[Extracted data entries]

____

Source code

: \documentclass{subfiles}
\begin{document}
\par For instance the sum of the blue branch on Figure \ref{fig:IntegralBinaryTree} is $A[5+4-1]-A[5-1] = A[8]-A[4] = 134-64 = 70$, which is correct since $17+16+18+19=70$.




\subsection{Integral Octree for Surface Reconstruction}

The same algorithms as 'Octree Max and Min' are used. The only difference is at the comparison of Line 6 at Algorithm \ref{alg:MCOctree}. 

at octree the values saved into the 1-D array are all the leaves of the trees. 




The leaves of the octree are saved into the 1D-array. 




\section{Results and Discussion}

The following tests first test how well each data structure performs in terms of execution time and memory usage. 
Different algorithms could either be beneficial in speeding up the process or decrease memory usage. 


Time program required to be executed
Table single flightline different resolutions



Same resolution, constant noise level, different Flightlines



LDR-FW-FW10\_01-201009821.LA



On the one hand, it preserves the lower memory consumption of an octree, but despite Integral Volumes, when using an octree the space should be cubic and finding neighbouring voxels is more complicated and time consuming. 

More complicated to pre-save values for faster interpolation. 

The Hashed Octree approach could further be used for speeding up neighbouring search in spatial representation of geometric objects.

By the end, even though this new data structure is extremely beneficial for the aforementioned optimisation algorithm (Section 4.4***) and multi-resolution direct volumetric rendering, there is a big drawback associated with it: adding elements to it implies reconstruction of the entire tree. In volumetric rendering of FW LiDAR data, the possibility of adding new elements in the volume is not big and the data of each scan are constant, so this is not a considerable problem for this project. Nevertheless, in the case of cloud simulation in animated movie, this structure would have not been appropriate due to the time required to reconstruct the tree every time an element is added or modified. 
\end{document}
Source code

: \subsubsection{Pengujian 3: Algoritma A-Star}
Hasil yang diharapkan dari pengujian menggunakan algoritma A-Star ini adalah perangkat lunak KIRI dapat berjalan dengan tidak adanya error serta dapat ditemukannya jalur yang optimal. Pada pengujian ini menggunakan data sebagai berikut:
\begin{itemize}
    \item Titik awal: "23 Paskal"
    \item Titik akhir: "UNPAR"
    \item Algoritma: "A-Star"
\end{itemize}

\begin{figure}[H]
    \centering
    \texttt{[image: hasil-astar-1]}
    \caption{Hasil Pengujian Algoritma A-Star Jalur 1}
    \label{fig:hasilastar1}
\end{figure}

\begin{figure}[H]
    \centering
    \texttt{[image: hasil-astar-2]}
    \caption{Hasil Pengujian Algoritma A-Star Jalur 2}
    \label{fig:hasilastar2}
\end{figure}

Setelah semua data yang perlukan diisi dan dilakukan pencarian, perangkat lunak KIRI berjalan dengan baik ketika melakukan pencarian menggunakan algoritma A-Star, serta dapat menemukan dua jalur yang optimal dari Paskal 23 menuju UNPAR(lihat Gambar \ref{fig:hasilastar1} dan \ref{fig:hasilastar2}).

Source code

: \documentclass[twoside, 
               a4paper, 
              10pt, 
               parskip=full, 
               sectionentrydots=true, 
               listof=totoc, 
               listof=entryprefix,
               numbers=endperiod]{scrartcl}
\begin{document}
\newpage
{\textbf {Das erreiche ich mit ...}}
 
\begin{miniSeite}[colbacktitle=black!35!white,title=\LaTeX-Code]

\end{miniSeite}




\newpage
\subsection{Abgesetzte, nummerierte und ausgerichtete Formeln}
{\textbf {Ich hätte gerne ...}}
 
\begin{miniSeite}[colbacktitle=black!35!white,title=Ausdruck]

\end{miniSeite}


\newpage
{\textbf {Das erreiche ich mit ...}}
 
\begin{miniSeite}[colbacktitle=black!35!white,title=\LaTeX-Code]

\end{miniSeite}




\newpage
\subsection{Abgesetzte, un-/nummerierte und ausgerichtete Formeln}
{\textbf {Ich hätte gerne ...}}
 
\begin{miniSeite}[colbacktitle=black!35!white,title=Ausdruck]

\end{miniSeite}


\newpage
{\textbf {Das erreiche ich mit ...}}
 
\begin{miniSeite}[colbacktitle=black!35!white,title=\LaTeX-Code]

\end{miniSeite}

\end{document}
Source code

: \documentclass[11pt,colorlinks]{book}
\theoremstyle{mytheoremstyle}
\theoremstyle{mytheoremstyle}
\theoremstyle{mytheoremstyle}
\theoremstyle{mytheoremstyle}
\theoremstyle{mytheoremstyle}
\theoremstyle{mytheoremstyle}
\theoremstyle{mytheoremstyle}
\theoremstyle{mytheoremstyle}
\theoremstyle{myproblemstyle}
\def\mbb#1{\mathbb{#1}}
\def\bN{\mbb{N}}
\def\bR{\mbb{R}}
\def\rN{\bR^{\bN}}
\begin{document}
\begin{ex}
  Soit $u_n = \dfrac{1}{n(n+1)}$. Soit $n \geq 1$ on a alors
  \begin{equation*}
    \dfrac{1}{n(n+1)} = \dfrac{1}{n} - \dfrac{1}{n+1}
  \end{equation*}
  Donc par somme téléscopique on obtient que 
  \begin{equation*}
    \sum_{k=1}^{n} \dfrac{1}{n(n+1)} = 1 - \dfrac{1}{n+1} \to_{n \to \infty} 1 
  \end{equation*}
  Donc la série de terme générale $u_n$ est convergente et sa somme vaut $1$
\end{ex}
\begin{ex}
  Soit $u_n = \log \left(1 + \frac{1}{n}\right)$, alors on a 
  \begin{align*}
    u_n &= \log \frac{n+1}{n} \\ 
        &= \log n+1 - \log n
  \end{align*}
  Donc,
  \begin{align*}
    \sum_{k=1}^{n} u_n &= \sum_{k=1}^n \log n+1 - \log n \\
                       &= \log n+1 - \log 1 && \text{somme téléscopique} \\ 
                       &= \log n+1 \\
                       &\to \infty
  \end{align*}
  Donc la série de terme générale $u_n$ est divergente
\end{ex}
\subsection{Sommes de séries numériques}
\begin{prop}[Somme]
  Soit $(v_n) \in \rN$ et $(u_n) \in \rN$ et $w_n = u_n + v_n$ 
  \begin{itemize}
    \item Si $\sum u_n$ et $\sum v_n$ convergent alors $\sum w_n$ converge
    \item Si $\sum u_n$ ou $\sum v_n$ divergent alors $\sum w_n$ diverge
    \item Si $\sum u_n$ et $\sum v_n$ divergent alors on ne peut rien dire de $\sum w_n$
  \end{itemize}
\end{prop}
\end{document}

____

Go through the records and gather the lines that hold "alors".

__Output of the task__
  Soit $u_n = \dfrac{1}{n(n+1)}$. Soit $n \geq 1$ on a alors
  Soit $u_n = \log \left(1 + \frac{1}{n}\right)$, alors on a 
    \item Si $\sum u_n$ et $\sum v_n$ convergent alors $\sum w_n$ converge
    \item Si $\sum u_n$ ou $\sum v_n$ divergent alors $\sum w_n$ diverge
    \item Si $\sum u_n$ et $\sum v_n$ divergent alors on ne peut rien dire de $\sum w_n$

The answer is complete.